Task brief: Whenever a line in the data holds the string "langle", pull that line out.

[Plain-text document sources]
————————

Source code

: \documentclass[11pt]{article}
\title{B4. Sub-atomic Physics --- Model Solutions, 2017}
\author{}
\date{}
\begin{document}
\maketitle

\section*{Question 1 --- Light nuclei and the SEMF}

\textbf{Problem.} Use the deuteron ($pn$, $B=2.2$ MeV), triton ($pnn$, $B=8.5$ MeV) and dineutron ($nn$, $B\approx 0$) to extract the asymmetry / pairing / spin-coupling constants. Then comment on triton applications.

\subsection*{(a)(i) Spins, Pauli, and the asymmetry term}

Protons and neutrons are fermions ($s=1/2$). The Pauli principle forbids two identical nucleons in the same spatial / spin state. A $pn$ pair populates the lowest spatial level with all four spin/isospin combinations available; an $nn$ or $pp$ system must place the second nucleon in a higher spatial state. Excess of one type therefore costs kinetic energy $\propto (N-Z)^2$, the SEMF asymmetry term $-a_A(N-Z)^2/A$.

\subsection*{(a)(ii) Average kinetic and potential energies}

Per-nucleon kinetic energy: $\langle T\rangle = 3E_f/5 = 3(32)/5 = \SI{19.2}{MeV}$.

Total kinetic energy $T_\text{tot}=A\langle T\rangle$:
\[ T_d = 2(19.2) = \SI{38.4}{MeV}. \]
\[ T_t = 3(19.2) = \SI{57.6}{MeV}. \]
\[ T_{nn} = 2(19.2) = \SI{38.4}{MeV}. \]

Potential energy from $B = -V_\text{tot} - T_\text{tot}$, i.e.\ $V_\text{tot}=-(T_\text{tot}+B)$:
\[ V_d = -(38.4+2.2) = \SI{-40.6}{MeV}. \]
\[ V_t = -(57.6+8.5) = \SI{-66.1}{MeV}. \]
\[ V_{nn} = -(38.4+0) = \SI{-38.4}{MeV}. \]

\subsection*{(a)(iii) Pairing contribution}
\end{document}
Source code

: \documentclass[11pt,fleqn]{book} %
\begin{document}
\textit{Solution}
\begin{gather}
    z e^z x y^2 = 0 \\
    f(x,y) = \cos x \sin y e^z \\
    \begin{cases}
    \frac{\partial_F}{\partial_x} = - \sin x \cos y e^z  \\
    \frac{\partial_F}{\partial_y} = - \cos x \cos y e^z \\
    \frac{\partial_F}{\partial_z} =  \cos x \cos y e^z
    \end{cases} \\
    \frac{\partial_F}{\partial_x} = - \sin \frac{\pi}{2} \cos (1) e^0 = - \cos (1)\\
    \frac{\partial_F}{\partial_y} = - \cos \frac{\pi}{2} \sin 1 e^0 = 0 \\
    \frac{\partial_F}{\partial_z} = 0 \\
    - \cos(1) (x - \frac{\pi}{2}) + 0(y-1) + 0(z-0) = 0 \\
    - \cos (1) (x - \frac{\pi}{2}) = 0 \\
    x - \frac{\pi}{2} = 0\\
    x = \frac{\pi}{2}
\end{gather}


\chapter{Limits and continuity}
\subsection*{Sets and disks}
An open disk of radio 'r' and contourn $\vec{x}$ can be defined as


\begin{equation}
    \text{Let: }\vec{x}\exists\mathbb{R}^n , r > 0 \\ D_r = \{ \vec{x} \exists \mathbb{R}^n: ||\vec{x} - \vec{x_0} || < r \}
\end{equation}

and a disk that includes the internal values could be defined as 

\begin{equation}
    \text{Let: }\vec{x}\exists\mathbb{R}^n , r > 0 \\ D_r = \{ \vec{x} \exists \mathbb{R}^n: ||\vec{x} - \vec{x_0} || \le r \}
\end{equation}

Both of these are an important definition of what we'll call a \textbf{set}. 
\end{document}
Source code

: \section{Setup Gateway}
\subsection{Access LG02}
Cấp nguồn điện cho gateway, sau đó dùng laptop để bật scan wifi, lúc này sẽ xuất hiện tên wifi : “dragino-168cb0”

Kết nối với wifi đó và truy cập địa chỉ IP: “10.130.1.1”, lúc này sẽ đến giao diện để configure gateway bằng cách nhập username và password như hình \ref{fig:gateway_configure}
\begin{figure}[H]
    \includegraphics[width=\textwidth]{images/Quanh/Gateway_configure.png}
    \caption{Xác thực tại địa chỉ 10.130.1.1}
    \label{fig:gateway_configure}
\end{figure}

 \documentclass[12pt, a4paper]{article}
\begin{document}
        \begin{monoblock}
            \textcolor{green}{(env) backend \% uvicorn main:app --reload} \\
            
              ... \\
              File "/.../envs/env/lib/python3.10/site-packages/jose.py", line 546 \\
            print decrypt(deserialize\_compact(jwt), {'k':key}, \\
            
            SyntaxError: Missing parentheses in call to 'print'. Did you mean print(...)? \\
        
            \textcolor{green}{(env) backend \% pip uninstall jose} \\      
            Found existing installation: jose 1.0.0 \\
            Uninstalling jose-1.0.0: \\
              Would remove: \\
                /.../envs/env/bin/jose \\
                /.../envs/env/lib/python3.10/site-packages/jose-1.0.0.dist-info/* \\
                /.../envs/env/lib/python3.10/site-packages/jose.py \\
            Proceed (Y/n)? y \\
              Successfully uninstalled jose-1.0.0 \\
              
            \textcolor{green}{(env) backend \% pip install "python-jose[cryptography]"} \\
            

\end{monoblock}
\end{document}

————————

Reply to the exercise:
Per-nucleon kinetic energy: $\langle T\rangle = 3E_f/5 = 3(32)/5 = \SI{19.2}{MeV}$.
Total kinetic energy $T_\text{tot}=A\langle T\rangle$:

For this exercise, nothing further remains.